→ **Listed records**:
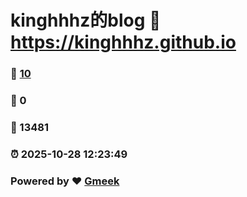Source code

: # kinghhhz的blog :link: https://kinghhhz.github.io 
### :page_facing_up: [10](https://kinghhhz.github.io/tag.html) 
### :speech_balloon: 0 
### :hibiscus: 13481 
### :alarm_clock: 2025-10-28 12:23:49 
### Powered by :heart: [Gmeek](https://github.com/Meekdai/Gmeek)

→ **Task to carry out**:
Copy verbatim the span of lines that begins with the line holding "### :speech_balloon: 0" and ends at the last line of the records.

→ **Expected answer**:
### :speech_balloon: 0 
### :hibiscus: 13481 
### :alarm_clock: 2025-10-28 12:23:49 
### Powered by :heart: [Gmeek](https://github.com/Meekdai/Gmeek)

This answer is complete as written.